Marzo diz que anda assistindo mais TV do que nunca. "Acompanho a novela e gosto de ver o Jô Soares". Ao comentar o que vê, não demora a fazer jus a sua fama de inflamado. "Outro dia, apareceu o Sarney no Jô. Desliguei na hora. Minha TV está dando cupim de tanta cara-de-pau que aparece nela", dispara.

Ator largou carreira de galã no auge
Em 1972, depois de 'Carinhoso', Marzo deixou a barba crescer e parou para balanço: 'Foi um rompimento', diz
Da Sucursal do Rio
Cláudio Marzo guarda uma diferença básica em relação aos atores de sua geração –como Tarcísio Meira e Francisco Cuoco. Como eles, foi um supergalã na década de 70. Ao contrário deles, rompeu com a imagem no auge –depois de fazer "Carinhoso", de Lauro César Muniz, com Regina Duarte.
"Em 72, logo depois de "Carinhoso", decidi que não queria mais gastar a minha vida com coisas tão descartáveis como aqueles personagens que estava fazendo", conta Marzo.

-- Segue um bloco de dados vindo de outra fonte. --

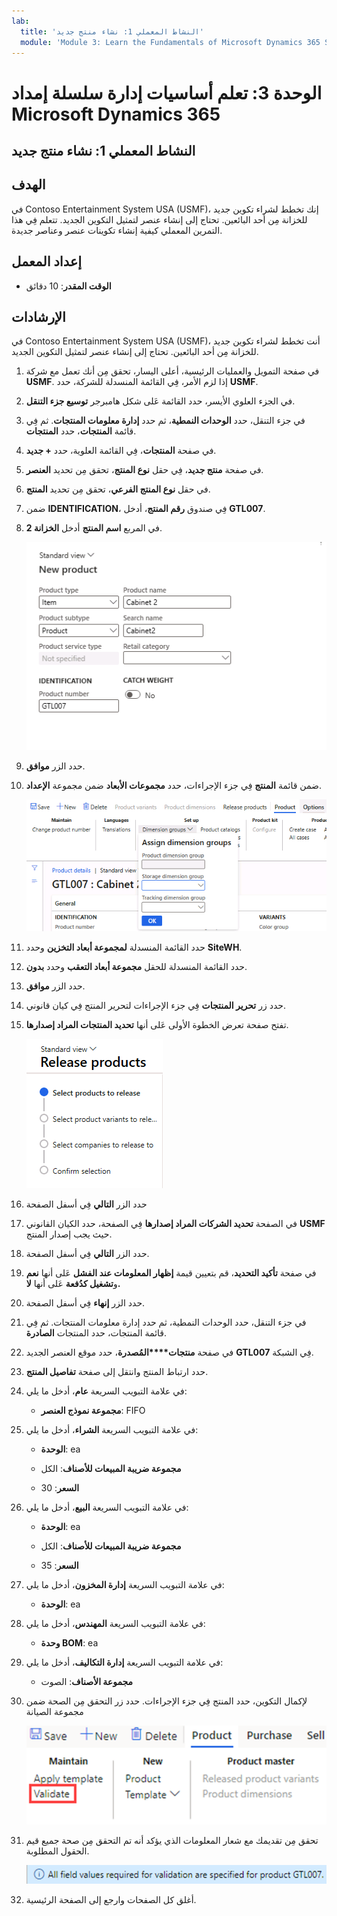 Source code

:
 ```yaml
---
lab:
  title: 'النشاط المعملي 1: نشاء منتج جديد'
  module: 'Module 3: Learn the Fundamentals of Microsoft Dynamics 365 Supply Chain Management'
---
```


# الوحدة 3: تعلم أساسيات إدارة سلسلة إمداد Microsoft Dynamics 365

## النشاط المعملي 1: نشاء منتج جديد

## الهدف

في Contoso Entertainment System USA (USMF)، إنك تخطط لشراء تكوين جديد للخزانة مِن أحد البائعين. تحتاج إلى إنشاء عنصر لتمثيل التكوين الجديد. تتعلم فِي هذا التمرين المعملي كيفية إنشاء تكوينات عنصر وعناصر جديدة.

## إعداد المعمل

   - **الوقت المقدر**: 10 دقائق

## الإرشادات

في Contoso Entertainment System USA (USMF)، أنت تخطط لشراء تكوين جديد للخزانة مِن أحد البائعين. تحتاج إلى إنشاء عنصر لتمثيل التكوين الجديد.

1.  في صفحة التمويل والعمليات الرئيسية، أعلى اليسار، تحقق مِن أنك تعمل مع شركة **USMF**. إذا لزم الأمر، فِي القائمة المنسدلة للشركة، حدد **USMF**.

2.  في الجزء العلوي الأيسر، حدد القائمة عَلى شكل هامبرجر **توسيع جزء التنقل**.

3.  في جزء التنقل، حدد **الوحدات النمطية**، ثم حدد **إدارة معلومات المنتجات**. ثم فِي قائمة **المنتجات**، حدد **المنتجات**.

4.  في صفحة **المنتجات**، فِي القائمة العلوية، حدد **+ جديد**.

5.  في صفحة **منتج جديد**، فِي حقل **نوع المنتج**، تحقق مِن تحديد **العنصر**.

6.  في حقل **نوع المنتج الفرعي**، تحقق مِن تحديد **المنتج**.

7.  ضمن **IDENTIFICATION**، فِي صندوق **رقم المنتج**، أدخل **GTL007**.

8.  في المربع **اسم المنتج** أدخل **الخزانة 2**.

    ![لقطة شاشة تصور العرض القياسي لصفحة إنشاء منتج جديد.](./media/03-learn-the-fundamentals-of-dynamics-365-supply-chain-management-07.png)

9.  حدد الزر **موافق**.

10. ضمن قائمة **المنتج** فِي جزء الإجراءات، حدد **مجموعات الأبعاد** ضمن مجموعة **الإعداد**.

    ![لقطة شاشة تصور خيار الإعداد ضمن قائمة المنتج حيث يمكن إضافة تفاصيل مجموعة الأبعاد المختلفة.](./media/03-learn-the-fundamentals-of-dynamics-365-supply-chain-management-08.png)

11. حدد القائمة المنسدلة **لمجموعة أبعاد التخزين** وحدد **SiteWH**.

12. حدد القائمة المنسدلة للحقل **مجموعة أبعاد التعقب** وحدد **بدون**.

13. حدد الزر **موافق**.

14. حدد زر **تحرير المنتجات** فِي جزء الإجراءات لتحرير المنتج فِي كيان قانوني.

15. تفتح صفحة تعرض الخطوة الأولى عَلى أنها **تحديد المنتجات المراد إصدارها**.

    ![لقطة شاشة تصور العرض القياسي لصفحة إصدار المنتجات.](./media/03-learn-the-fundamentals-of-dynamics-365-supply-chain-management-09.png)

16. حدد الزر **التالي** فِي أسفل الصفحة

17. في الصفحة **تحديد الشركات المراد إصدارها** فِي الصفحة، حدد الكيان القانوني **USMF** حيث يجب إصدار المنتج.

18. حدد الزر **التالي** فِي أسفل الصفحة.

19. في صفحة **تأكيد التحديد**، قم بتعيين قيمة **إظهار المعلومات عند الفشل** عَلى أنها **نعم** و**تشغيل كدُفعة** عَلى أنها **لا.**

20. حدد الزر **إنهاء** فِي أسفل الصفحة.

21. في جزء التنقل، حدد الوحدات النمطية، ثم حدد إدارة معلومات المنتجات. ثم فِي قائمة المنتجات، حدد المنتجات **الصادرة**.

22. في صفحة **منتجات****المُصدرة**، حدد موقع العنصر الجديد **GTL007** فِي الشبكة. 

23. حدد ارتباط المنتج وانتقل إلى صفحة **تفاصيل المنتج**.

24. في علامة التبويب السريعة **عام**، أدخل ما يلي:

    - **مجموعة نموذج العنصر**: FIFO

25. في علامة التبويب السريعة **الشراء**، أدخل ما يلي:

    - **الوحدة**: ea

    - **مجموعة ضريبة المبيعات للأصناف**: الكل

    - **السعر**: 30

26. في علامة التبويب السريعة **البيع**، أدخل ما يلي:

    - **الوحدة**: ea

    - **مجموعة ضريبة المبيعات للأصناف**: الكل

    - **السعر**: 35

27. في علامة التبويب السريعة **إدارة المخزون**، أدخل ما يلي:

    - **الوحدة**: ea

28. في علامة التبويب السريعة **المهندس**، أدخل ما يلي:

    - **وحدة BOM**: ea

29. في علامة التبويب السريعة **إدارة التكاليف**، أدخل ما يلي:

    - **مجموعة الأصناف**: الصوت

30. لإكمال التكوين، حدد المنتج فِي جزء الإجراءات. حدد زر التحقق مِن الصحة ضمن مجموعة الصيانة

    ![لقطة شاشة تصور مجموعة الصيانة تحت زر المنتج فِي جزء الإجراءات. تم تحديد زر التحقق من الصحة في مجموعة الصيانة.](./media/03-learn-the-fundamentals-of-dynamics-365-supply-chain-management-10.png)

31. تحقق مِن تقديمك مع شعار المعلومات الذي يؤكد أنه تم التحقق مِن صحة جميع قيم الحقول المطلوبة.

    ![لقطة شاشة تصور لافتة معلومات تؤكد أنه تم التحقق مِن صحة جميع قيم الحقول المطلوبة. ](./media/03-learn-the-fundamentals-of-dynamics-365-supply-chain-management-11.png)

32. أغلق كل الصفحات وارجع إلى الصفحة الرئيسية.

"Deixei a barba crescer, dei meu relógio de pulso para o primeiro garotinho que encontrei na rua e fui viajar. Foi uma espécie de rompimento". Tempos, acabou comprando outro relógio –e voltando à TV.

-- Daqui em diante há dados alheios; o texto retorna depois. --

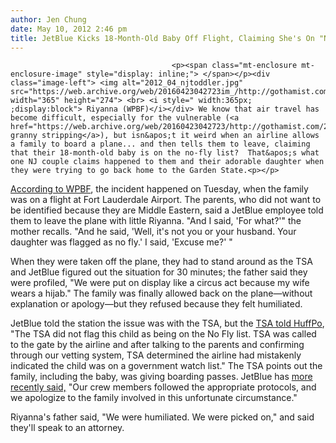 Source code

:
 ```yaml
---
author: Jen Chung
date: May 10, 2012 2:46 pm
title: JetBlue Kicks 18-Month-Old Baby Off Flight, Claiming She's On "No-Fly" List
---
```


	
										<p><span class="mt-enclosure mt-enclosure-image" style="display: inline;"> </span></p><div class="image-left"> <img alt="2012_04_njtoddler.jpg" src="https://web.archive.org/web/20160423042723im_/http://gothamist.com/attachments/jen/2012_04_njtoddler.jpg" width="365" height="274"> <br> <i style=" width:365px; ;display:block"> Riyanna (WPBF)</i></div> We know that air travel has become difficult, especially for the vulnerable (<a href="https://web.archive.org/web/20160423042723/http://gothamist.com/2011/12/05/tsa_to_grandma_get_naked_and_show_u.php">hello, granny stripping</a>), but isn&apos;t it weird when an airline allows a family to board a plane... and then tells them to leave, claiming that their 18-month-old baby is on the no-fly list?  That&apos;s what one NJ couple claims happened to them and their adorable daughter when they were trying to go back home to the Garden State.<p></p>

<p><a href="https://web.archive.org/web/20160423042723/http://www.wpbf.com/news/south-florida/Baby-18-months-old-ordered-off-plane-at-Fort-Lauderdale-airport/-/8788880/13038550/-/item/0/-/nj6oah/-/index.html">According to WPBF</a>, the incident happened on Tuesday, when the family was on a flight at Fort Lauderdale Airport. The parents, who did not want to be identified because they are Middle Eastern, said a JetBlue employee told them to leave the plane with little Riyanna. &quot;And I said, &apos;For what?&apos;&quot; the mother recalls. &quot;And he said, &apos;Well, it&apos;s not you or your husband. Your daughter was flagged as no fly.&apos; I said, &apos;Excuse me?&apos; &quot;</p>

<p>When they were taken off the plane, they had to stand around as the TSA and JetBlue figured out the situation for 30 minutes; the father said they were profiled, &quot;We were put on display like a circus act because my wife wears a hijab.&quot; The family was finally allowed back on the plane&#x2014;without explanation or apology&#x2014;but they refused  because they felt humiliated.</p>

<p>JetBlue told the station the issue was with the TSA, but the <a href="https://web.archive.org/web/20160423042723/http://www.huffingtonpost.com/2012/05/10/baby-ordered-off-plane-for-being-on-no-fly-list_n_1505648.html">TSA told HuffPo</a>, &quot;The TSA did not flag this child as being on the No Fly list. TSA was called to the gate by the airline and after talking to the parents and confirming through our vetting system, TSA determined the airline had mistakenly indicated the child was on a government watch list.&quot;  The TSA points out the family, including the baby, was giving boarding passes.  JetBlue has <a href="https://web.archive.org/web/20160423042723/http://www.nbcnewyork.com/news/local/Toddler-JetBlue-Plane-No-Fly-List-New-Jersey-Kicked-Off-Flight-150984405.html">more recently said,</a> &quot;Our crew members followed the appropriate protocols, and we apologize to the family involved in this unfortunate circumstance.&quot;</p>

<p>Riyanna&apos;s father said, &quot;We were humiliated.  We were picked on,&quot; and said they&apos;ll speak to an attorney.</p>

A tendência do ator a um certo inconformismo diante dos limites da TV já ficara clara antes –em 70. "Os militares acharam que 'Irmãos Coragem' incentivava a insubordinação, pela rebeldia dos protagonistas. Chamaram a Janete Clair em Brasília e ditaram modificações".
"Quando ela voltou, disse que meu personagem, o Duda, voltaria para a cidade e se tornaria aliado do delegado", conta. Marzo disse que não aceitaria: "Sou porra louca mesmo, prefiro sair da novela".

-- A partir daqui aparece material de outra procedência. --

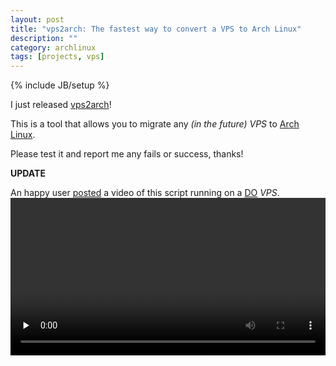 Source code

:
 ```yaml
---
layout: post
title: "vps2arch: The fastest way to convert a VPS to Arch Linux"
description: ""
category: archlinux
tags: [projects, vps]
---
```

{% include JB/setup %}

I just released [vps2arch](https://github.com/drizzt/vps2arch)!

This is a tool that allows you to migrate any _(in the future)_ _VPS_ to [Arch Linux](http://www.archlinux.org/).

Please test it and report me any fails or success, thanks!

<!-- more -->

**UPDATE**

An happy user [posted](http://jx47.de/posts/20150627_vps2arch.html) a video of this script running on a [DO](https://www.digitalocean.com/) _VPS_.
<video controls preload="none" style="width: 100%">
	<source src="http://data.jx47.de/webm/vps2arch.webm" type="video/webm">
</video>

Um ano antes, fora preso pelo regime militar. "Disseram que meu nome estava nos arquivos de uma célula comunista desbaratada em Cavalcante, no Rio."
Segundo o ator, não havia acusação formal. "Foi uma arbitrariedade kafkiana. Só me dei conta de que não era ficção quando peguei nas grades da cela e vi que não eram de madeira, como nos cenários, mas de ferro", diz.
Seu ex-sogro, o general Marçal de Faria, conseguiu soltá-lo– dizendo que se responsabilizaria por ele.
Hoje, Marzo tem horror a políticos. "Não gosto nem de chegar perto", diz. "Talvez pertencesse a um partido se existisse o anarquista". Isto não o impede de ir à rua "como cidadão, para protestar".
Seus planos pessoais são outros. "Quero seguir com meu trabalho, fazendo coisas que me dêem prazer. Vejo o Mário Lago aí, com seus 80 anos, trabalhando e agradando. Minha esperança é ser, como ele, um ator de verdade".